**Task to carry out**
Print the line where "with the group" occurs and every line that follows it in the data below, ending with the last line, precisely as written.

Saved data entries

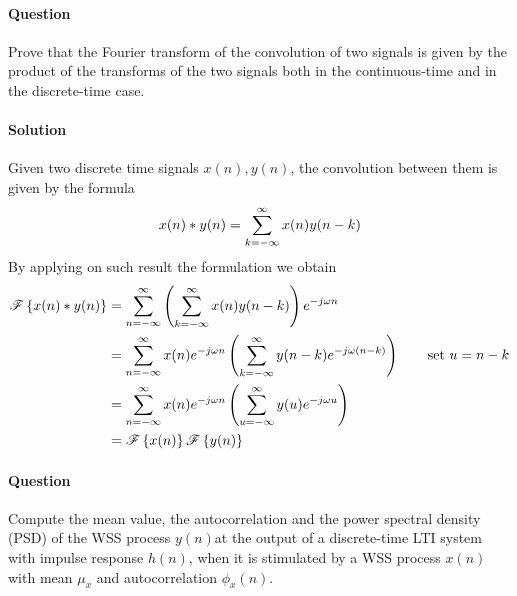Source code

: \newquestion
	\paragraph{Question} Prove that the Fourier transform of the convolution of two signals is given by the product of the transforms of the two signals both in the continuous-time and in the discrete-time case.
	
	\paragraph{Solution} Given two discrete time signals $x(n),y(n)$, the convolution between them is given by the formula
	\[ x(n) * y(n) = \sum_{k=-\infty}^\infty x(n)y(n-k) \]
	By applying on such result the \dtft formulation we obtain
	\begin{align*}
		\mathscr{F}\left\{ x(n)*y(n) \right\} & = \sum_{n=-\infty}^\infty \left( \sum_{k=-\infty}^\infty x(n)y(n-k) \right) e^{-j\omega n} \\
		& = \sum_{n=-\infty}^\infty x(n) e^{-j\omega n} \left( \sum_{k=-\infty}^\infty y(n-k) e^{-j\omega(n-k)} \right) \qquad \textrm{set } u = n-k \\ &  = \sum_{n=-\infty}^\infty x(n) e^{-j\omega n} \left( \sum_{u=-\infty}^\infty y(u) e^{-j\omega u } \right) \\
		& = \mathscr{F}\left\{ x(n) \right\} \mathscr{F}\left\{ y(n) \right\}
	\end{align*}
	
\newquestion
	\paragraph{Question} Compute the mean value, the autocorrelation and the power spectral density (PSD) of the WSS process $y(n)$at the output of a discrete-time LTI system with impulse response $h(n)$, when it is stimulated by a WSS process $x(n)$ with mean $\mu_x$ and autocorrelation $\phi_x(n)$.

	
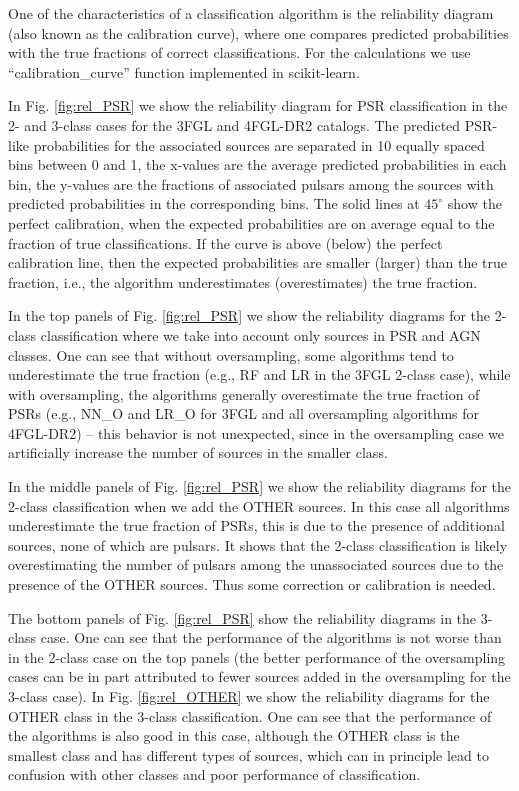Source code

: One of the characteristics of a classification algorithm is the reliability diagram (also known as the calibration curve),
where one compares predicted probabilities with the true fractions of correct classifications.
For the calculations we use ``calibration\_curve'' function implemented in scikit-learn.

In Fig. \ref{fig:rel_PSR} we show the reliability diagram for PSR classification in the 2- and 3-class cases
for the 3FGL and 4FGL-DR2 catalogs.
The predicted PSR-like probabilities for the associated sources are separated in 10 equally spaced bins between 0 and 1, 
the x-values are the average predicted probabilities in each bin,
the y-values are the fractions of associated pulsars among the sources with predicted probabilities 
in the corresponding bins.
The solid lines at $45^\circ$ show the perfect calibration, when the expected probabilities are on average equal to the 
fraction of true classifications.
If the curve is above (below) the perfect calibration line, then the expected probabilities are smaller (larger) than the true fraction,
i.e., the algorithm underestimates (overestimates) the true fraction.


In the top panels of Fig. \ref{fig:rel_PSR} we show the reliability diagrams for the 2-class classification
where we take into account only sources in PSR and AGN classes.
One can see that without oversampling, some algorithms tend to underestimate the true fraction (e.g., RF and LR in the 3FGL 2-class case),
while with oversampling, the algorithms generally overestimate the true fraction of PSRs (e.g., NN\_O and LR\_O for 3FGL and all oversampling algorithms for 4FGL-DR2) -- this behavior is not unexpected, since in the oversampling case we artificially increase the number of sources in the smaller class.

In the middle panels of Fig. \ref{fig:rel_PSR} we show the reliability diagrams  for the 2-class classification
when we add the OTHER sources.
In this case all algorithms underestimate the true fraction of PSRs, this is due to the presence of additional sources,
none of which are pulsars.
It shows that the 2-class classification is likely overestimating the number of pulsars among the unassociated sources
due to the presence of the OTHER sources.
Thus some correction or calibration is needed.

The bottom panels of Fig. \ref{fig:rel_PSR} show the reliability diagrams in the 3-class case.
One can see that the performance of the algorithms is not worse than in the 2-class case on the top panels
(the better performance of the oversampling cases can be in part attributed to fewer sources added in the oversampling
for the 3-class case).
In Fig. \ref{fig:rel_OTHER} we show the reliability diagrams for the OTHER class in the 3-class classification.
One can see that the performance of the algorithms is also good in this case, although the OTHER class is the smallest class
and has different types of sources, which can in principle lead to confusion with other classes
and poor performance of classification.

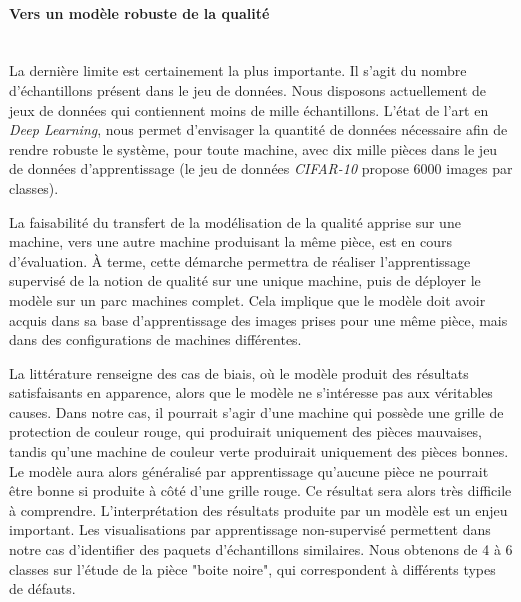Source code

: \paragraph{Vers un modèle robuste de la qualité} \mbox{} \\
La dernière limite est certainement la plus importante.
Il s'agit du nombre d'échantillons présent dans le jeu de données.
Nous disposons actuellement de jeux de données qui contiennent moins de mille échantillons.
L’état de l’art en \textit{Deep Learning}, nous permet d’envisager la quantité de données nécessaire afin de rendre robuste le système, pour toute machine, avec dix mille pièces dans le jeu de données d’apprentissage (le jeu de données \textit{CIFAR-10} \cite{krizhevsky2009learning} propose 6000 images par classes).

La faisabilité du transfert de la modélisation de la qualité apprise sur une machine, vers une autre machine produisant la même pièce, est en cours d’évaluation.
À terme, cette démarche permettra de réaliser l’apprentissage supervisé de la notion de qualité sur une unique machine, puis de déployer le modèle sur un parc machines complet.
Cela implique que le modèle doit avoir acquis dans sa base d’apprentissage des images prises pour une même pièce, mais dans des configurations de machines différentes.

La littérature renseigne des cas de biais, où le modèle produit des résultats satisfaisants en apparence, alors que le modèle ne s’intéresse pas aux véritables causes.
Dans notre cas, il pourrait s'agir d'une machine qui possède une grille de protection de couleur rouge, qui produirait uniquement des pièces mauvaises, tandis qu’une machine de couleur verte produirait uniquement des pièces bonnes.
Le modèle aura alors généralisé par apprentissage qu’aucune pièce ne pourrait être bonne si produite à côté d’une grille rouge.
Ce résultat sera alors très difficile à comprendre.
L'interprétation des résultats produite par un modèle est un enjeu important.
Les visualisations par apprentissage non-supervisé permettent dans notre cas d'identifier des paquets d'échantillons similaires.
Nous obtenons de 4 à 6 classes sur l'étude de la pièce "boite noire", qui correspondent à différents types de défauts.

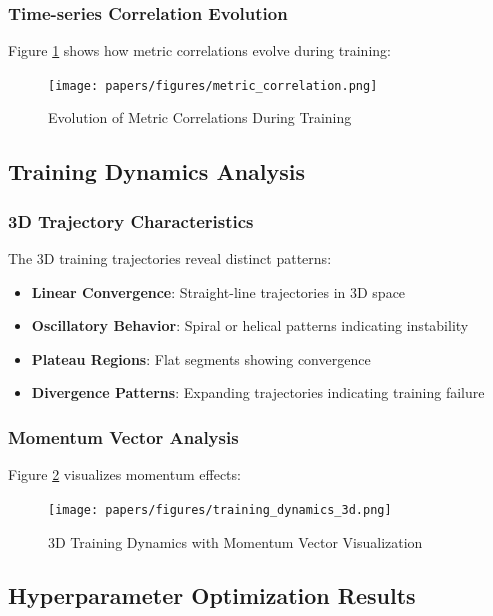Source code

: \documentclass[12pt,a4paper]{article}
\begin{document}
\subsubsection{Time-series Correlation Evolution}

Figure \ref{fig:correlation-evolution} shows how metric correlations evolve during training:

\begin{figure}[H]
\centering
\texttt{[image: papers/figures/metric\_correlation.png]}
\caption{Evolution of Metric Correlations During Training}
\label{fig:correlation-evolution}
\end{figure}

\subsection{Training Dynamics Analysis}

\subsubsection{3D Trajectory Characteristics}

The 3D training trajectories reveal distinct patterns:

\begin{itemize}
    \item \textbf{Linear Convergence}: Straight-line trajectories in 3D space
    \item \textbf{Oscillatory Behavior}: Spiral or helical patterns indicating instability
    \item \textbf{Plateau Regions}: Flat segments showing convergence
    \item \textbf{Divergence Patterns}: Expanding trajectories indicating training failure
\end{itemize}

\subsubsection{Momentum Vector Analysis}

Figure \ref{fig:momentum-analysis} visualizes momentum effects:

\begin{figure}[H]
\centering
\texttt{[image: papers/figures/training\_dynamics\_3d.png]}
\caption{3D Training Dynamics with Momentum Vector Visualization}
\label{fig:momentum-analysis}
\end{figure}

\subsection{Hyperparameter Optimization Results}
\end{document}
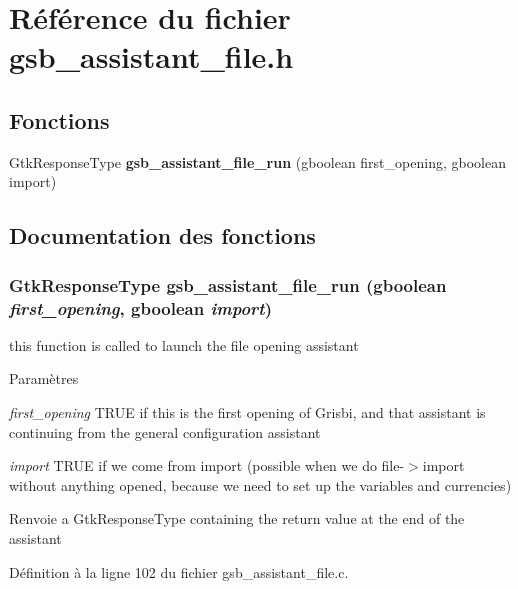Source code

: \section{Référence du fichier gsb\_\-assistant\_\-file.h}
\label{gsb__assistant__file_8h}
\subsection*{Fonctions}
\begin{DoxyCompactItemize}
\item 
GtkResponseType {\bf gsb\_\-assistant\_\-file\_\-run} (gboolean first\_\-opening, gboolean import)
\end{DoxyCompactItemize}


\subsection{Documentation des fonctions}
\subsubsection[{gsb\_\-assistant\_\-file\_\-run}]{\setlength{\rightskip}{0pt plus 5cm}GtkResponseType gsb\_\-assistant\_\-file\_\-run (gboolean {\em first\_\-opening}, \/  gboolean {\em import})}\label{gsb__assistant__file_8h_aae9dc6c606124740c2518604c2b77685}
this function is called to launch the file opening assistant


\begin{DoxyParams}{Paramètres}
\item[{\em first\_\-opening}]TRUE if this is the first opening of Grisbi, and that assistant is continuing from the general configuration assistant \item[{\em import}]TRUE if we come from import (possible when we do file-\/$>$import without anything opened, because we need to set up the variables and currencies)\end{DoxyParams}
\begin{DoxyReturn}{Renvoie}
a GtkResponseType containing the return value at the end of the assistant 
\end{DoxyReturn}


Définition à la ligne 102 du fichier gsb\_\-assistant\_\-file.c.

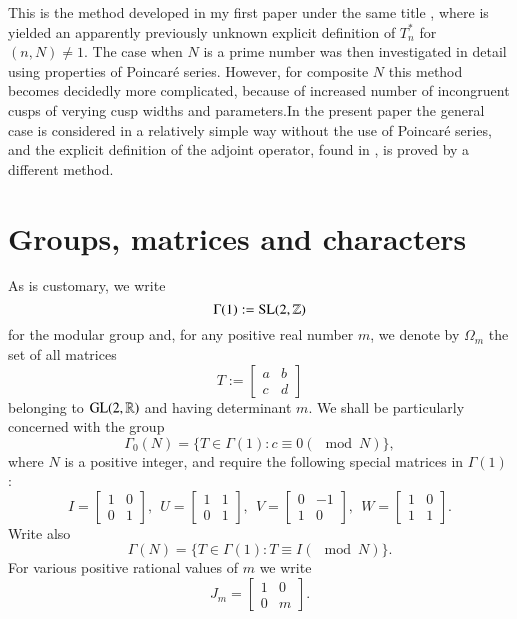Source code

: This is the method developed in my first paper under the same title \cite{art10-key10}, where is yielded an apparently previously unknown explicit definition of $T^{*}_{n}$ for $(n,N)\neq 1$. The case when $N$ is a prime number was then investigated in detail using properties of Poincar\'e series. However, for composite $N$ this method becomes decidedly more complicated, because of increased number of incongruent cusps of verying cusp widths and parameters.\pageoriginale In the present paper the general case is considered in a relatively simple way without the use of Poincar\'e series, and the explicit definition of the adjoint operator, found in \cite{art10-key10}, is proved by a different method.

\section{Groups, matrices and characters}\label{art10-sec2}
As is customary, we write 
\setcounter{equation}{0}
\begin{equation}
\Gamma(1):=\operatorname{SL}(2,\mathbb{Z})\label{art10-eq2.1}
\end{equation}
for the modular group and, for any positive real number $m$, we denote by $\Omega_{m}$ the set of all matrices
\begin{equation}
T:=
\begin{bmatrix} 
a & b\\ 
c & d
\end{bmatrix}\label{art10-eq2.2}
\end{equation}
belonging to $\operatorname{GL}(2,\mathbb{R})$ and having determinant $m$. We shall be particularly concerned with the group
\begin{equation}
\Gamma_{0}(N)=\{T\in \Gamma(1):c\equiv 0(\mod N)\},\label{art10-eq2.3}
\end{equation}
where $N$ is a positive integer, and require the following special matrices in $\Gamma(1)$ :
\begin{equation}
I=
\begin{bmatrix}
1 & 0\\
0 & 1
\end{bmatrix}, \ \ 
U=
\begin{bmatrix}
1 & 1\\
0 & 1
\end{bmatrix}, \ \ 
V=
\begin{bmatrix}
0 & -1\\
1 & 0
\end{bmatrix}, \ \
W=
\begin{bmatrix}
1 & 0\\
1 & 1
\end{bmatrix}.\label{art10-eq2.4}
\end{equation}
Write also
\begin{equation}
\Gamma(N)=\{T\in \Gamma(1): T\equiv I(\mod N)\}.\label{art10-eq2.5}
\end{equation}
For various positive rational values of $m$ we write
\begin{equation}
J_{m}=
\begin{bmatrix}
1 & 0\\
0 & m
\end{bmatrix}.\label{art10-eq2.6}
\end{equation}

**Exercise output**
belonging to $\operatorname{GL}(2,\mathbb{R})$ and having determinant $m$. We shall be particularly concerned with the group
\begin{equation}
\Gamma_{0}(N)=\{T\in \Gamma(1):c\equiv 0(\mod N)\},\label{art10-eq2.3}
\end{equation}
where $N$ is a positive integer, and require the following special matrices in $\Gamma(1)$ :
\begin{equation}
I=
\begin{bmatrix}
1 & 0\\
0 & 1
\end{bmatrix}, \ \ 
U=
\begin{bmatrix}
1 & 1\\
0 & 1
\end{bmatrix}, \ \ 
V=
\begin{bmatrix}
0 & -1\\
1 & 0
\end{bmatrix}, \ \
W=
\begin{bmatrix}
1 & 0\\
1 & 1
\end{bmatrix}.\label{art10-eq2.4}
\end{equation}
Write also
\begin{equation}
\Gamma(N)=\{T\in \Gamma(1): T\equiv I(\mod N)\}.\label{art10-eq2.5}
\end{equation}
For various positive rational values of $m$ we write
\begin{equation}
J_{m}=
\begin{bmatrix}
1 & 0\\
0 & m
\end{bmatrix}.\label{art10-eq2.6}
\end{equation}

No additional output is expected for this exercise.